Here are a few examples and what they are often used for:
.org – non-profit organizations
.com – commercial organizations
.gov – U.S. governmental agencies
.net – general purpose
.ca - Canadian
The question then becomes - do you have to use a ".org" for a non-profit, a ".com" for a commercial company and so on? The answer is no. Many non-profits use ".com". However, there are certain unwritten guidelines to follow. For example, it might be perceived as a bit peculiar if Microsoft were to use a .org suffix - as in "microsoft.org".
Domain Suffix Restrictions
Many suffixes like ".com "and ".net" are available for anyone. Many others have restrictions. For example, ".gov" and ".mil" are reserved for US government agencies and the US military respectively.

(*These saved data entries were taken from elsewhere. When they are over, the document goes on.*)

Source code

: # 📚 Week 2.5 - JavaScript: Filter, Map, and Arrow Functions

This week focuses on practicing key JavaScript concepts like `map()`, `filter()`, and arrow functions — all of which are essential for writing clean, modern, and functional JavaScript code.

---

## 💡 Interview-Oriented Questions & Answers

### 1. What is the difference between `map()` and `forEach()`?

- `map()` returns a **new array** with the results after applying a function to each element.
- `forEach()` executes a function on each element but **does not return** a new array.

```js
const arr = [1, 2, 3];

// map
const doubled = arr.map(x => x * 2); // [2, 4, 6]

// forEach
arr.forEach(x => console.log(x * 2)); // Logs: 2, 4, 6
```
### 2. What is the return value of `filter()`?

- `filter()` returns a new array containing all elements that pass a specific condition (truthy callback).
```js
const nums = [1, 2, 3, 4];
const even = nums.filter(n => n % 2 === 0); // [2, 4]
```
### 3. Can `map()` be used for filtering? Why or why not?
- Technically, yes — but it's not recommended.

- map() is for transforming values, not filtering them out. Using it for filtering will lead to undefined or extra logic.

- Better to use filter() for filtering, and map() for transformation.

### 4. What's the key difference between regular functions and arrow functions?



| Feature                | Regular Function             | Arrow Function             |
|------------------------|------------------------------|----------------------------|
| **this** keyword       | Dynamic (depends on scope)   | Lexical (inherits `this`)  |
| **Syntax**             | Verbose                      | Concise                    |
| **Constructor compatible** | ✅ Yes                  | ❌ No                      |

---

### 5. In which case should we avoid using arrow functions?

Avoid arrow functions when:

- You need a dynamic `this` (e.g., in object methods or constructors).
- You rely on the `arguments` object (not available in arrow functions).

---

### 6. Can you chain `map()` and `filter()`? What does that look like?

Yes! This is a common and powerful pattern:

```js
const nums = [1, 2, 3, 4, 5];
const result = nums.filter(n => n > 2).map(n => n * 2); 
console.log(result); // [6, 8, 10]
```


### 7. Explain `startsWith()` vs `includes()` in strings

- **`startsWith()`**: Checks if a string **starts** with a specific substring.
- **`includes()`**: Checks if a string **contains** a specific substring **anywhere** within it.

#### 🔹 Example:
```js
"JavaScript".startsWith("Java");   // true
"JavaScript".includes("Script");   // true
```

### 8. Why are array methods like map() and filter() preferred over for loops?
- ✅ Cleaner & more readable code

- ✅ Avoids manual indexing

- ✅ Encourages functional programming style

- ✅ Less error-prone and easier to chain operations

Wikipedia has a list of domain suffixes.
Registering a Domain Name
In order to use a domain name, you need to claim it first. You claim a domain name by "registering" it, which basically means buying a subscription to use the domain name. You can only register a particular domain name if nobody else has already registered it. There are many companies that provide domain registration services. A domain registrar will let you search for domains. It's best to find a reliable domain registrar that offers reasonable prices.
It may seem self serving to mention that we offer domain registration services, but rest assured, we wouldn't want to lose your goodwill by selling you on something that doesn't offer excellent value. You'll be hard pressed to find better prices and reliability elsewhere.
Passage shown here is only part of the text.